DC: We’re releasing the list of cities probably within the next week on my website and through a big press release. Definitely New York. Definitely New York. I’m an East Coast guy. If I don’t hit of the old stomping grounds, then I’d have hell to pay, so I’m coming back big.
[IMG:L]HW: How much of your stand-up personality do you bring to movies to satisfy your fans but still tell the stories you want?

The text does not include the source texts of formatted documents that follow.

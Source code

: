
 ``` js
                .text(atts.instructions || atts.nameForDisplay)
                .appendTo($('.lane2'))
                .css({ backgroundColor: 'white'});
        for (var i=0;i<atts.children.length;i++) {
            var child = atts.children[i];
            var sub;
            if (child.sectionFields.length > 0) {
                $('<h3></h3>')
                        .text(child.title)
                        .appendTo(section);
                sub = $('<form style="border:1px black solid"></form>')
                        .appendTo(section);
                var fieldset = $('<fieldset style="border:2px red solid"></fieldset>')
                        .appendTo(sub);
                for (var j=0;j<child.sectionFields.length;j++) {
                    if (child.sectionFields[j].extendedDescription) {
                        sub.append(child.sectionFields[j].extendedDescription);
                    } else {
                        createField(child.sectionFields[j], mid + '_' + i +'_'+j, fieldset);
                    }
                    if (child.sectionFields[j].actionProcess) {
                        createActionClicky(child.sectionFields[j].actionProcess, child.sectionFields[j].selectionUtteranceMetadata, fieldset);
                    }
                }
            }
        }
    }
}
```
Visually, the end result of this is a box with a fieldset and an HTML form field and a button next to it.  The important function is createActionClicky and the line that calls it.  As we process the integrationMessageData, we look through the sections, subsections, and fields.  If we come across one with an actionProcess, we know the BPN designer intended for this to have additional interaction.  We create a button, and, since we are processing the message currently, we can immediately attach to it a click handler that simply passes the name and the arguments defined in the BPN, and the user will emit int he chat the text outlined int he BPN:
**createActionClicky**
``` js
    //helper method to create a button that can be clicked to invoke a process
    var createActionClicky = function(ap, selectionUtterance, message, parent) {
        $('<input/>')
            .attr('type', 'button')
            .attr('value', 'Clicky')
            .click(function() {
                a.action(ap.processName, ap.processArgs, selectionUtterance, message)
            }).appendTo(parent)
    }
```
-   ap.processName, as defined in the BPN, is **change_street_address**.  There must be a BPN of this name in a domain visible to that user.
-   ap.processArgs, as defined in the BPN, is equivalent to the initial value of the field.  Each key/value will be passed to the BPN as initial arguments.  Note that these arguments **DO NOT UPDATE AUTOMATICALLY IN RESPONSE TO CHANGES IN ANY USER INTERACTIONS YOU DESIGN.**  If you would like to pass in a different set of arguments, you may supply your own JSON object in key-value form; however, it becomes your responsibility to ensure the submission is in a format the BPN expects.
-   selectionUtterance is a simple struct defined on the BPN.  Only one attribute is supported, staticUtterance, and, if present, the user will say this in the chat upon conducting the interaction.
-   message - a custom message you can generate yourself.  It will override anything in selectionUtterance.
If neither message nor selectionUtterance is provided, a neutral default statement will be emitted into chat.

DC: It’s interesting because I do look at it as such a different entity, the game plan, your approach. When it came to comedy specifically, I just want to have the element of truth. I think that people who do enjoy my stand-up comedy and the people who get it and the people who are taken in by it, they see that I’m a guy that has love of the game. And I stick to the basic real principle of comedy: get fucking laughs. It’s a simple equation for me. Get laughs. Tell any story, any way, any how whether I’m being irreverent or wry, witty, quippy, vulgar, blue, I don’t care. I’ll tell it and as long as I can get a story across, then I feel like I’m taking you on a journey. In a film, obviously it’s about subtleties, and things going on, music swelling, ensemble choices. The same thing I’m bringing to my stand-up is steeping myself in something real and holding on to it. I’ve done that with Chuck and I know that for the first time, even much more than in Employee, Chuck is me bringing my physicality but also bringing my heart to a character.